The story is paramount. It’s a living, breathing thing that works and becomes as you create it. Trust what emerges.

Research Tool: Writing Outside of your Diversity

We Need Diverse Books™team members Miranda Paul and Nicola Yoon presented an enormously informational session on writing outside of your own diversity. Paul, who is married to a black African man, wished for more books featuring characters that looked like her biracial family—particularly when her daugher questioned why so many books featuring characters that looked like her were about slavery. Yoon also comes from a biracial family and shared her concern. Here are a few things to think about when writing outside of your own race, background, experience:

• Honest Reflection. 
Consider your own motivations, biases, ignorances for writing a particular story. What is your connection to the topic?

• Collaborate
Identity experts with whom you might work with or co-author a book. They can help you to realize things you didn't realize you don't know. 

• Observe
Make research trips, take notes, watch, listen (Cavet: You are still an outsider at this phase)

•Recognize
Be honest with your reader, explain literary choices, share your research process, extend beyond the book

• Tell the truth
Write characters, not caricatures. If you’re writing a stereotype, you’re not telling the truth. All Asians are not good with math. All black girls aren’t sassy. People are complicated, create complex characters. Know what makes your character tick— What do they love? What do they want

• Diversify your life
Include more types of people in your own life, it will not only make you a better writer, it will make you a better person.

For more information, see the We Need Diverse Books™ website.













Michelle Knudsen Accepts the Sid Fleischman Award for Humor

Michelle Knudsen is a New York Times best-selling author of more than 40 books for young readers, including the picture book Library Lion (illustrated by Kevin Hawkes), the middle-grade fantasy novels The Dragon of Trelian and The Princess of Trelian, and the young adult novel Evil Librarian.
This book earned her the 2015 Sid Fleischman Award for Humor.

"For writers of humorous fiction, life is a tough room," Paul Fleischman said in presenting the award. "Sense of humor varies as wildly as taste in food."

He called Michelle's book a "frothy delight" that has entranced readers. And then he presented her with a set of keys to an alternate universe where humor is as respected as it should be.

She spoke of how much it meant to her to hear from former Sid Fleischman Award winner Alan Silberberg, who reassured her she didn't need to be funny onstage (she was, though—wonderfully so).

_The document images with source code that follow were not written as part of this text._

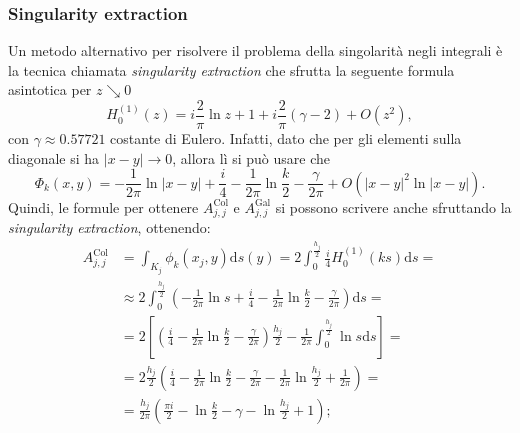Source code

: \subsubsection{Singularity extraction} \label{SingularityExtraction}
Un metodo alternativo per risolvere il problema della singolarità negli integrali è la tecnica chiamata \textit{singularity extraction} che sfrutta la seguente formula asintotica per $z \searrow 0$
\begin{equation}
	H_0^{(1)}(z) = i\frac{2}{\pi}\ln z + 1 + i \frac{2}{\pi} (\gamma-2) + O(z^2),
\end{equation}
con $\gamma \approx 0.57721$ costante di Eulero. Infatti, dato che per gli elementi sulla diagonale si ha $|x-y| \rightarrow 0$, allora lì si può usare che
\begin{equation}
	\Phi_k(x,y) = -\frac{1}{2\pi}\ln|x-y| + \frac{i}{4} - \frac{1}{2\pi}\ln\frac{k}{2} - \frac{\gamma}{2\pi} + O(|x-y|^2\ln|x-y|).
\end{equation}
Quindi, le formule per ottenere $A_{j,j}^{\text{Col}}$ e $A_{j,j}^{\text{Gal}}$ si possono scrivere anche sfruttando la \textit{singularity extraction}, ottenendo:
\begin{align*}
	A_{j,j}^{\text{Col}} &= \int_{K_j} \phi_k(x_j,y) \mathrm{d}s(y) = 2 \int_{0}^{\frac{h_j}{2}} \frac{i}{4} H_0^{(1)} (ks)\mathrm{d}s = \\
	&\approx 2 \int_{0}^{\frac{h_j}{2}} \left( -\frac{1}{2\pi} \ln s + \frac{i}{4} - \frac{1}{2\pi}\ln\frac{k}{2} - \frac{\gamma}{2\pi} \right) \mathrm{d}s = \\
	&= 2 \left[ \left( \frac{i}{4} - \frac{1}{2\pi}\ln\frac{k}{2} - \frac{\gamma}{2\pi} \right) \frac{h_j}{2} - \frac{1}{2\pi} \int_{0}^{\frac{h_j}{2}} \ln s \mathrm{d}s \right] = \\
	&= 2 \frac{h_j}{2} \left( \frac{i}{4} - \frac{1}{2\pi}\ln\frac{k}{2} - \frac{\gamma}{2\pi} - \frac{1}{2\pi}\ln\frac{h_j}{2} + \frac{1}{2\pi} \right) = \\
	&= \frac{h_j}{2\pi} \left( \frac{\pi i}{2} - \ln\frac{k}{2} - \gamma - \ln\frac{h_j}{2} + 1 \right);
\end{align*}
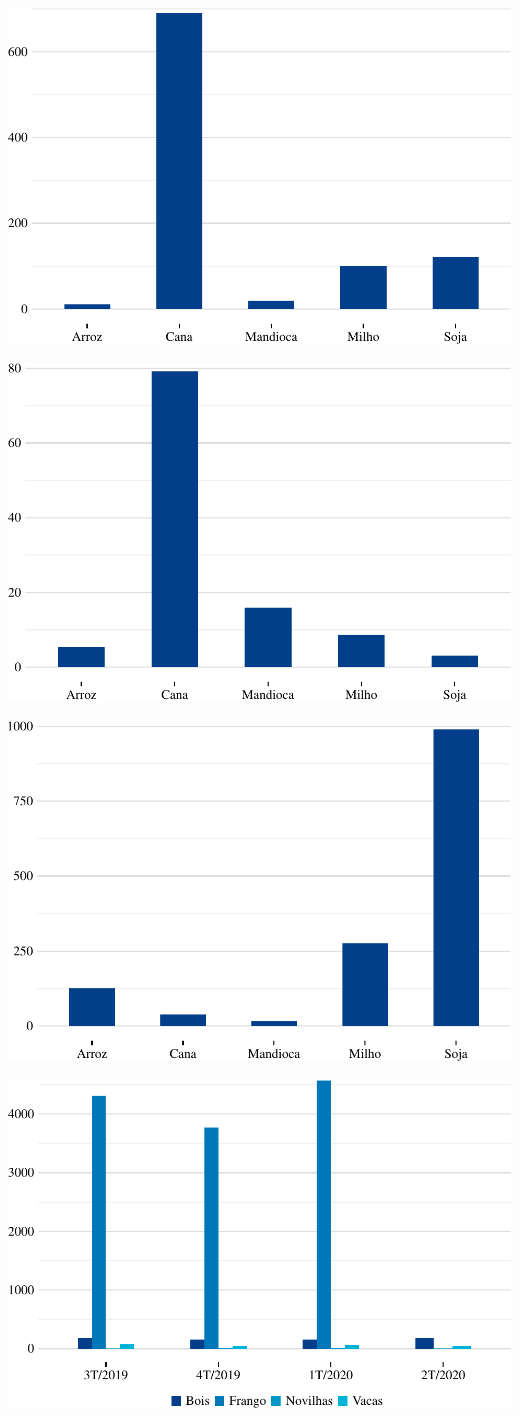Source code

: \includegraphics{fig/producao-1.pdf}

\includegraphics{fig/rendim_medio-1.pdf}

\includegraphics{fig/area_plantada-1.pdf}

\includegraphics{fig/abates-1.pdf}
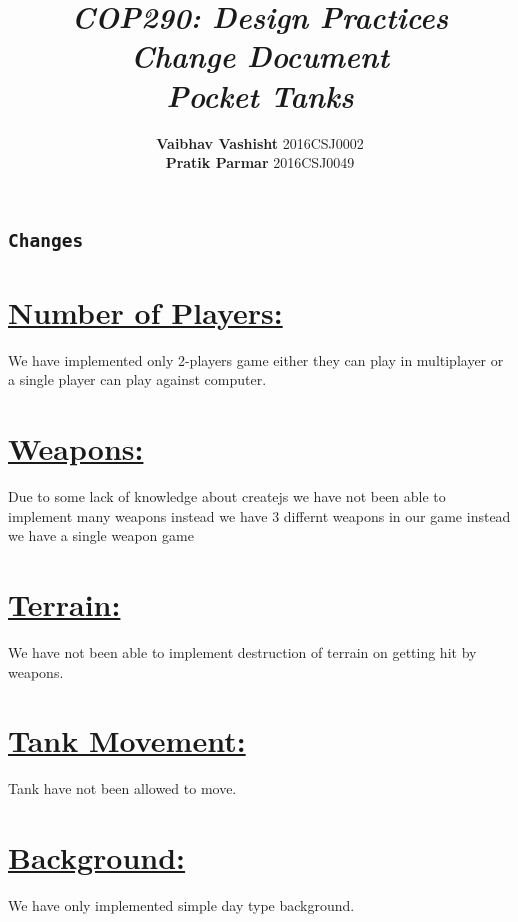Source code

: \documentclass[14pt]{extarticle}
\author{\textbf{Vaibhav Vashisht} 2016CSJ0002  \\\textbf{Pratik Parmar} 2016CSJ0049}
\title{\textbf{\textit{COP290: Design Practices}\\ \textit{Change Document} \\ \textit{Pocket Tanks}  }}
\begin{document}
\maketitle
\newpage

\begin{center}

\section*{\texttt{Changes}
}
\end{center}
\section{\underline{Number of Players:}}
We have implemented only 2-players game either they can play in multiplayer or a single player can play against computer.
\section{\underline{Weapons:}}
Due to some lack of knowledge about createjs we have not been able to implement many weapons instead we have 3 differnt weapons in our game instead we have a single weapon game
\section{\underline{Terrain:}}
We have not been able to implement destruction of terrain on getting hit by weapons.
\section{\underline{Tank Movement:}}
Tank have not been allowed to move.
\section{\underline{Background:}}
We have only implemented simple day type background.
\end{document}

When she started EVIL LIBRARIAN it was as a break from another book, and she didn't know it would be funny. "Once I realized I had the start of a story that was funny, I started to panic that it had to be funny all the way through."

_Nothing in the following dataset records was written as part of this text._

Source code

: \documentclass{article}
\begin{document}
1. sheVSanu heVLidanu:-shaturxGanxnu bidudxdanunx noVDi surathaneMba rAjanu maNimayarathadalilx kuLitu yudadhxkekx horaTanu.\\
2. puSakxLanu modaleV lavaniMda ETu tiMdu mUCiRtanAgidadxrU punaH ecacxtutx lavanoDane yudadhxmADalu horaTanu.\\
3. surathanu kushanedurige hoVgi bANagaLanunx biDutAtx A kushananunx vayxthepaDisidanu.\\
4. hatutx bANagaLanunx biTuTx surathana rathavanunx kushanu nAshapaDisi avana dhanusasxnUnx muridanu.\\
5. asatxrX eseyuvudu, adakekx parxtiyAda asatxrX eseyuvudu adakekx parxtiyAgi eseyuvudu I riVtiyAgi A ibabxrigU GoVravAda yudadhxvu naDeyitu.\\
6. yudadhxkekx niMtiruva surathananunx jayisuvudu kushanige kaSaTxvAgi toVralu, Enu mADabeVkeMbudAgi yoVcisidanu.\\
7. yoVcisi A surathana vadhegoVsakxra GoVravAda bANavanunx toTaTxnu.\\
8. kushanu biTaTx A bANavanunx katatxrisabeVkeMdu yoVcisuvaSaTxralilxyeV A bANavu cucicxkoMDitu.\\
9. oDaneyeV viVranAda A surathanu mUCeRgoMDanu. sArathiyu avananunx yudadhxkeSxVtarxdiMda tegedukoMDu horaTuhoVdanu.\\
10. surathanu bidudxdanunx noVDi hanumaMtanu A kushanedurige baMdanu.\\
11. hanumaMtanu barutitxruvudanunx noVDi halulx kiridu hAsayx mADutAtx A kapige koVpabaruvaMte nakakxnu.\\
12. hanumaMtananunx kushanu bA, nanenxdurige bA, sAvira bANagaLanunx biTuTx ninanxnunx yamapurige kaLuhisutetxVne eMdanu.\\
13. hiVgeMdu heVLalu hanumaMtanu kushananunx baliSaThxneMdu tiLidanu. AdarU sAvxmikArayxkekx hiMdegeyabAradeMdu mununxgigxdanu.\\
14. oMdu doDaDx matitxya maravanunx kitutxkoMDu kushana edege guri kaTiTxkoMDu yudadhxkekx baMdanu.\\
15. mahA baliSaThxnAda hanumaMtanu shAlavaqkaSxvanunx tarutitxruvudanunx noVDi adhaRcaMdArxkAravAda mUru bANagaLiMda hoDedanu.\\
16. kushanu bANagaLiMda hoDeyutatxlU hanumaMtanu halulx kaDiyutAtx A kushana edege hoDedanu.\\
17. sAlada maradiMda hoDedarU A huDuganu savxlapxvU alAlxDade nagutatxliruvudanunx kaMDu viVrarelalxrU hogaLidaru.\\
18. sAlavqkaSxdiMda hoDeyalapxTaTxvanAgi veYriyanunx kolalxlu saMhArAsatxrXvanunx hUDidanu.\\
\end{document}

Her mentor Tim Wynne Jones told her to stop trying to think about being funny, and just to write the story, which is about friendships and musical theater and demons (and an evil librarian). 

Michelle expressed thanks to the SCBWI and a large crew of supportive family, friends, and professional colleagues—as well as to Stephen Sondheim and his hilarious disturbing musical "Sweeney Todd." 

Deborah Wiles Accepts the Golden Kite Award for Fiction

In introducing Deborah Wiles, winner of the 2015 Golden Kite Award for Fiction, for her book Revolution, Lin Oliver thanked Wiles for "...her ability to put a human face on history."

Wiles spoke about trying to sell her editors on a whole new creation, a type of book that had not existed before, a documentary novel. 

Her advice to writers: 

• Never ever give up. 

• Always believe in yourself. 

• Find your people, your professional organization is important. 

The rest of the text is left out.